Work instruction: From the entries below, transcribe exactly the lines between the line holding "연산 결과이며, a와" and the line holding "이 문제는 정말로 풀어내고", inclusive; skip all other lines.
::::
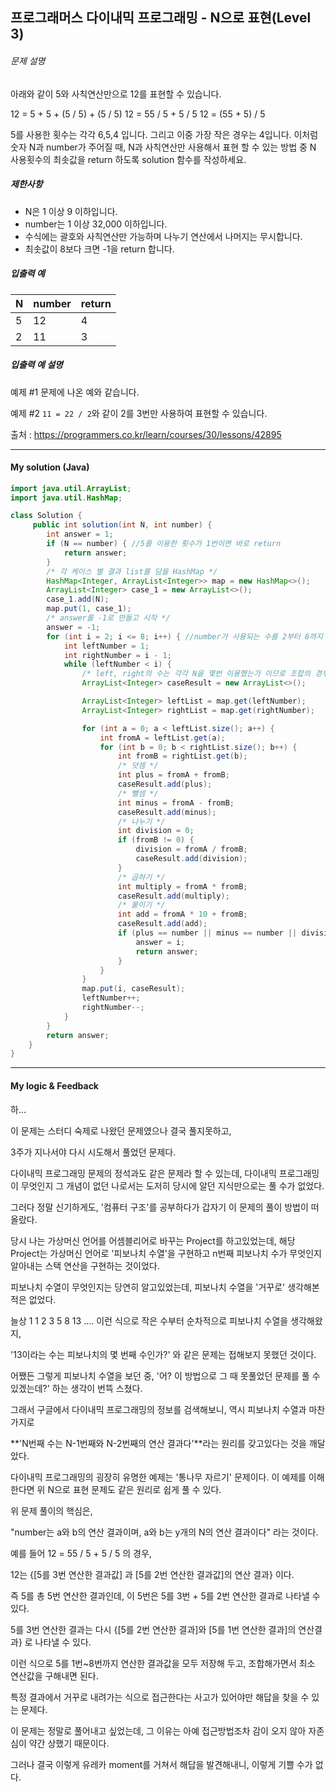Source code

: ## 프로그래머스 다이내믹 프로그래밍 - N으로 표현(Level 3)

###### 문제 설명

아래와 같이 5와 사칙연산만으로 12를 표현할 수 있습니다.

12 = 5 + 5 + (5 / 5) + (5 / 5)
12 = 55 / 5 + 5 / 5
12 = (55 + 5) / 5

5를 사용한 횟수는 각각 6,5,4 입니다. 그리고 이중 가장 작은 경우는 4입니다.
이처럼 숫자 N과 number가 주어질 때, N과 사칙연산만 사용해서 표현 할 수 있는 방법 중 N 사용횟수의 최솟값을 return 하도록 solution 함수를 작성하세요.

##### 제한사항

- N은 1 이상 9 이하입니다.
- number는 1 이상 32,000 이하입니다.
- 수식에는 괄호와 사칙연산만 가능하며 나누기 연산에서 나머지는 무시합니다.
- 최솟값이 8보다 크면 -1을 return 합니다.

##### 입출력 예

| N    | number | return |
| ---- | ------ | ------ |
| 5    | 12     | 4      |
| 2    | 11     | 3      |

##### 입출력 예 설명

예제 #1
문제에 나온 예와 같습니다.

예제 #2
`11 = 22 / 2`와 같이 2를 3번만 사용하여 표현할 수 있습니다.

출처 : https://programmers.co.kr/learn/courses/30/lessons/42895



---



#### My solution (Java)

```java
import java.util.ArrayList;
import java.util.HashMap;

class Solution {
     public int solution(int N, int number) {
        int answer = 1;
        if (N == number) { //5를 이용한 횟수가 1번이면 바로 return
            return answer;
        }
        /* 각 케이스 별 결과 list를 담을 HashMap */
        HashMap<Integer, ArrayList<Integer>> map = new HashMap<>();
        ArrayList<Integer> case_1 = new ArrayList<>();
        case_1.add(N);
        map.put(1, case_1);
        /* answer를 -1로 만들고 시작 */
        answer = -1;
        for (int i = 2; i <= 8; i++) { //number가 사용되는 수를 2부터 8까지 탐색
            int leftNumber = 1;
            int rightNumber = i - 1;
            while (leftNumber < i) {
                /* left, right의 수는 각각 N을 몇번 이용했는가 이므로 조합의 경우의 수를 활용하면 됨. */
                ArrayList<Integer> caseResult = new ArrayList<>();

                ArrayList<Integer> leftList = map.get(leftNumber);
                ArrayList<Integer> rightList = map.get(rightNumber);

                for (int a = 0; a < leftList.size(); a++) {
                    int fromA = leftList.get(a);
                    for (int b = 0; b < rightList.size(); b++) {
                        int fromB = rightList.get(b);
                        /* 덧셈 */
                        int plus = fromA + fromB;
                        caseResult.add(plus);
                        /* 뺼셈 */
                        int minus = fromA - fromB;
                        caseResult.add(minus);
                        /* 나누기 */
                        int division = 0;
                        if (fromB != 0) {
                            division = fromA / fromB;
                            caseResult.add(division);
                        }
                        /* 곱하기 */
                        int multiply = fromA * fromB;
                        caseResult.add(multiply);
                        /* 붙이기 */
                        int add = fromA * 10 + fromB;
                        caseResult.add(add);
                        if (plus == number || minus == number || division == number || multiply == number || add == number) {
                            answer = i;
                            return answer;
                        }
                    }
                }
                map.put(i, caseResult);
                leftNumber++;
                rightNumber--;
            }
        }
        return answer;
    }
}
```



---

#### My logic & Feedback

하...

이 문제는 스터디 숙제로 나왔던 문제였으나 결국 풀지못하고,

3주가 지나서야 다시 시도해서 풀었던 문제다.

다이내믹 프로그래밍 문제의 정석과도 같은 문제라 할 수 있는데, 다이내믹 프로그래밍이 무엇인지 그 개념이 없던 나로서는 도저히 당시에 알던 지식만으로는 풀 수가 없었다.

그러다 정말 신기하게도, '컴퓨터 구조'를 공부하다가 갑자기 이 문제의 풀이 방법이 떠올랐다.

당시 나는 가상머신 언어를 어셈블리어로 바꾸는 Project를 하고있었는데, 해당 Project는 가상머신 언어로 '피보나치 수열'을 구현하고 n번째 피보나치 수가 무엇인지 알아내는 스택 연산을 구현하는 것이었다.

피보나치 수열이 무엇인지는 당연히 알고있었는데, 피보나치 수열을 '거꾸로' 생각해본적은 없었다.

늘상 1 1 2 3 5 8 13 .... 이런 식으로 작은 수부터 순차적으로 피보나치 수열을 생각해왔지,

'13이라는 수는 피보나치의 몇 번째 수인가?' 와 같은 문제는 접해보지 못했던 것이다.

어쨌든 그렇게 피보나치 수열을 보던 중, '어? 이 방법으로 그 때 못풀었던 문제를 풀 수 있겠는데?' 하는 생각이 번뜩 스쳤다.

그래서 구글에서 다이내믹 프로그래밍의 정보를 검색해보니, 역시 피보나치 수열과 마찬가지로 

**'N번째 수는 N-1번째와 N-2번째의 연산 결과다'**라는 원리를 갖고있다는 것을 깨달았다.

다이내믹 프로그래밍의 굉장히 유명한 예제는 '통나무 자르기' 문제이다. 이 예제를 이해한다면 위 N으로 표현 문제도 같은 원리로 쉽게 풀 수 있다.

위 문제 풀이의 핵심은,

"number는 a와 b의 연산 결과이며, a와 b는 y개의 N의 연산 결과이다" 라는 것이다.

예를 들어 12 = 55 / 5 + 5 / 5 의 경우,

12는 {[5를 3번 연산한 결과값] 과 [5를 2번 연산한 결과값]의 연산 결과} 이다.

즉 5를 총 5번 연산한 결과인데, 이 5번은 5를 3번 + 5를 2번 연산한 결과로 나타낼 수 있다.

5를 3번 연산한 결과는 다시 {[5를 2번 연산한 결과]와 [5를 1번 연산한 결과]의 연산결과} 로 나타낼 수 있다.

이런 식으로 5를 1번~8번까지 연산한 결과값을 모두 저장해 두고, 조합해가면서 최소 연산값을 구해내면 된다.

특정 결과에서 거꾸로 내려가는 식으로 접근한다는 사고가 있어야만 해답을 찾을 수 있는 문제다.

이 문제는 정말로 풀어내고 싶었는데, 그 이유는 아예 접근방법조차 감이 오지 않아 자존심이 약간 상했기 때문이다.

그러나 결국 이렇게 유레카 moment를 거쳐서 해답을 발견해내니, 이렇게 기쁠 수가 없다.

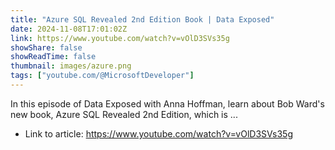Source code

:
 ```yaml
---
title: "Azure SQL Revealed 2nd Edition Book | Data Exposed"
date: 2024-11-08T17:01:02Z
link: https://www.youtube.com/watch?v=vOlD3SVs35g
showShare: false
showReadTime: false
thumbnail: images/azure.png
tags: ["youtube.com/@MicrosoftDeveloper"]
---
```

In this episode of Data Exposed with Anna Hoffman, learn about Bob Ward's new book, Azure SQL Revealed 2nd Edition, which is ...

- Link to article: https://www.youtube.com/watch?v=vOlD3SVs35g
::::
Exercise output:
"number는 a와 b의 연산 결과이며, a와 b는 y개의 N의 연산 결과이다" 라는 것이다.

예를 들어 12 = 55 / 5 + 5 / 5 의 경우,

12는 {[5를 3번 연산한 결과값] 과 [5를 2번 연산한 결과값]의 연산 결과} 이다.

즉 5를 총 5번 연산한 결과인데, 이 5번은 5를 3번 + 5를 2번 연산한 결과로 나타낼 수 있다.

5를 3번 연산한 결과는 다시 {[5를 2번 연산한 결과]와 [5를 1번 연산한 결과]의 연산결과} 로 나타낼 수 있다.

이런 식으로 5를 1번~8번까지 연산한 결과값을 모두 저장해 두고, 조합해가면서 최소 연산값을 구해내면 된다.

특정 결과에서 거꾸로 내려가는 식으로 접근한다는 사고가 있어야만 해답을 찾을 수 있는 문제다.

이 문제는 정말로 풀어내고 싶었는데, 그 이유는 아예 접근방법조차 감이 오지 않아 자존심이 약간 상했기 때문이다.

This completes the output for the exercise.